Exercise 8.1 Single-queue multi-window service of bank queuing problem (25point(s))
Suppose that the bank has K windows to provide services, and a yellow line is set in front of the window, and all customers line up in a long line after the yellow line according to the arrival time. When a window is free, the next customer will go to the window to process the transaction. When there are multiple windows to choose from, it is assumed that the customer always chooses the window with the lowest number.

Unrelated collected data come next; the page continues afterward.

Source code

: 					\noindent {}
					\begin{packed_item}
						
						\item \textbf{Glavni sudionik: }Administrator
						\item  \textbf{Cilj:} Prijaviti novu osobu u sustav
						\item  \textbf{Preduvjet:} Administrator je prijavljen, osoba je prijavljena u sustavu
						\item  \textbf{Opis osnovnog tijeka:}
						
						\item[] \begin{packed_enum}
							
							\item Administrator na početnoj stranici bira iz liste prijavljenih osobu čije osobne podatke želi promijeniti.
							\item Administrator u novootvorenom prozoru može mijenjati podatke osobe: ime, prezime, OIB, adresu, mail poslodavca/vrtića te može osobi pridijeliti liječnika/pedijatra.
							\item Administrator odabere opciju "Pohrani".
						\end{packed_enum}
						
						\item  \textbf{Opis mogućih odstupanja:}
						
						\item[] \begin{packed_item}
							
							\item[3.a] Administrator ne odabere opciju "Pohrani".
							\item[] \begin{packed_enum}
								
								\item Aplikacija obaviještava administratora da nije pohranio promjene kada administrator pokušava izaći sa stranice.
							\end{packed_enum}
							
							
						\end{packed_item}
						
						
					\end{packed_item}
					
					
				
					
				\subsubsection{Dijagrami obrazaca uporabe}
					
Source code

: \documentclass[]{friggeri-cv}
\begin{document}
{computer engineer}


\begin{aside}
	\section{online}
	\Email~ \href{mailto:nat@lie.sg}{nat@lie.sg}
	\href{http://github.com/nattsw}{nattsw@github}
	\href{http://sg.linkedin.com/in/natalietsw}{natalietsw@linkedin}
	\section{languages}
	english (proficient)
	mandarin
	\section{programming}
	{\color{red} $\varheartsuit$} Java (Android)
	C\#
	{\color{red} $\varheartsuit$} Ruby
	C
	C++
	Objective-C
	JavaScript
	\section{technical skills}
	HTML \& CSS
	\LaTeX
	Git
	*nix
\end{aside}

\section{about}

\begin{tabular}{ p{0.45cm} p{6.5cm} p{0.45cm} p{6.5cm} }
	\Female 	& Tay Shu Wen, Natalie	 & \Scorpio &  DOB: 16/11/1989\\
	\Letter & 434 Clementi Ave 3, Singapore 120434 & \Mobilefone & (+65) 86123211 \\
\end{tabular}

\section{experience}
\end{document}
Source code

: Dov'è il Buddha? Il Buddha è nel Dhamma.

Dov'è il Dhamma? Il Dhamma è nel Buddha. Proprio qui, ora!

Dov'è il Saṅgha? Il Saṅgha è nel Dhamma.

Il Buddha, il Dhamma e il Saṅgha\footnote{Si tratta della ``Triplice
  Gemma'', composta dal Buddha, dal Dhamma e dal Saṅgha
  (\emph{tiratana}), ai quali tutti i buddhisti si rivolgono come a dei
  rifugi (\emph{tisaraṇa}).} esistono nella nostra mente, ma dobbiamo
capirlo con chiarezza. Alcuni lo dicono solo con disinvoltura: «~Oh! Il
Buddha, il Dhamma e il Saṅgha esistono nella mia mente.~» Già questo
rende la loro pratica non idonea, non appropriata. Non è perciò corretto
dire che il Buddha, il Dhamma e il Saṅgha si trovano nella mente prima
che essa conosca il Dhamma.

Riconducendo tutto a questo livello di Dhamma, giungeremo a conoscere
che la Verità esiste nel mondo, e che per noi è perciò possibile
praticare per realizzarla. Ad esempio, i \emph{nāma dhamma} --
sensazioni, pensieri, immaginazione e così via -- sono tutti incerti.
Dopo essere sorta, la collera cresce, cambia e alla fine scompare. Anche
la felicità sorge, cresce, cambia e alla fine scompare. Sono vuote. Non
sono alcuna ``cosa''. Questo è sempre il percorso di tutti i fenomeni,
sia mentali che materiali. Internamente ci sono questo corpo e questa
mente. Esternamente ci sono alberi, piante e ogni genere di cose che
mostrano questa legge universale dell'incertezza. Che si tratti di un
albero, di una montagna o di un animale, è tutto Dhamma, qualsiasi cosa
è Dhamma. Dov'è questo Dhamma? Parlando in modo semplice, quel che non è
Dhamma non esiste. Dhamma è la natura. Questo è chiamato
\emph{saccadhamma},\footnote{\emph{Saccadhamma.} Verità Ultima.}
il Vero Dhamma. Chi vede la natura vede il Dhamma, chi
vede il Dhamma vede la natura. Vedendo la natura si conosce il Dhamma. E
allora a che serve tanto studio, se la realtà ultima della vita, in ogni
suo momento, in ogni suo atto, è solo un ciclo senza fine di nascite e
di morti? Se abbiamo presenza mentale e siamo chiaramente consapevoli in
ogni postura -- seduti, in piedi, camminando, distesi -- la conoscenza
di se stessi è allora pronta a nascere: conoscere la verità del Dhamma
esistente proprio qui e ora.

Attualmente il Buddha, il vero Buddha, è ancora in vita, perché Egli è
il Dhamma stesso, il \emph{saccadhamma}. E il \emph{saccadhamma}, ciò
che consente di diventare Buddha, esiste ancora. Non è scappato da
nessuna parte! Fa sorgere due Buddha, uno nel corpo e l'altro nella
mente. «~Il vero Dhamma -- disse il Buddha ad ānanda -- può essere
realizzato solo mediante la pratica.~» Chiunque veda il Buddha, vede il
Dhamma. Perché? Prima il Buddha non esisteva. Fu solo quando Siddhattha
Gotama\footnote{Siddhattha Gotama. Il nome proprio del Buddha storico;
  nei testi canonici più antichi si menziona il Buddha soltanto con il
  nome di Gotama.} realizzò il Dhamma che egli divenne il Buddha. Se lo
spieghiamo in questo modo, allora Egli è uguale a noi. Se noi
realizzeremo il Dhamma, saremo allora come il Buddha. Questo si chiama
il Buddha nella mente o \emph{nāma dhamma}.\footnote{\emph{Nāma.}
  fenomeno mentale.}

This question requires to output the average waiting time, longest waiting time, and final completion time of N customers who came to wait for service, and count how many customers are served by each window.
Example:
#include <iostream>
#include <vector>
#include <cstdio>
using namespace std;
typedef struct CustomerType {
int arrive;
int used;
int wait;
} *Customer;
typedef struct WindowType {
int sum;
int final;
} *Window;
int main()
{
int N;
cin >> N;
Customer c = new CustomerType[N];
for(int i = 0; i < N; i++) {
cin >> c[i].arrive >> c[i].used;
if(c[i].used > 60) c[i].used = 60;
}
int K;
cin >> K;
Window w = new WindowType[K];
for(int i = 0; i < K; i++) w[i].final = 0;
for(int i = 0; i < N; i++) {
for(int h = 0; h < K; h++) {
if(w[h].final < c[i].arrive) {
w[h].final = c[i].arrive;
}
}
int idle = 0;
int minvalue = w[idle].final;
for(int h = 1; h < K; h++) {
if(w[h].final < minvalue) {
idle = h;
minvalue = w[h].final;
}
}
w[idle].sum++;
c[i].wait = w[idle].final - c[i].arrive;
w[idle].final = w[idle].final + c[i].used;
}
int maxvalue = 0;
int sum = 0;
for(int i = 0; i < N; i++) {
sum += c[i].wait;
if(c[i].wait > maxvalue) maxvalue = c[i].wait;
}
printf("%.1f %d", (double)sum/N, maxvalue);
maxvalue = 0;
for(int h = 0; h < K; h++) {
if(w[h].final > maxvalue) maxvalue = w[h].final;
}
cout << ' ' << maxvalue << endl;
bool space = false;
for(int h = 0; h < K; h++) {
if(!space) space = true;
else cout << ' ';
cout << w[h].sum;
}
delete[] w;
delete[] c;
return 0;
}Ideas:
Record the end time of each window, compare it with the arrival time of the next customer first, update the time, and then select the idle window that ends earliest from K windows, and update the end time.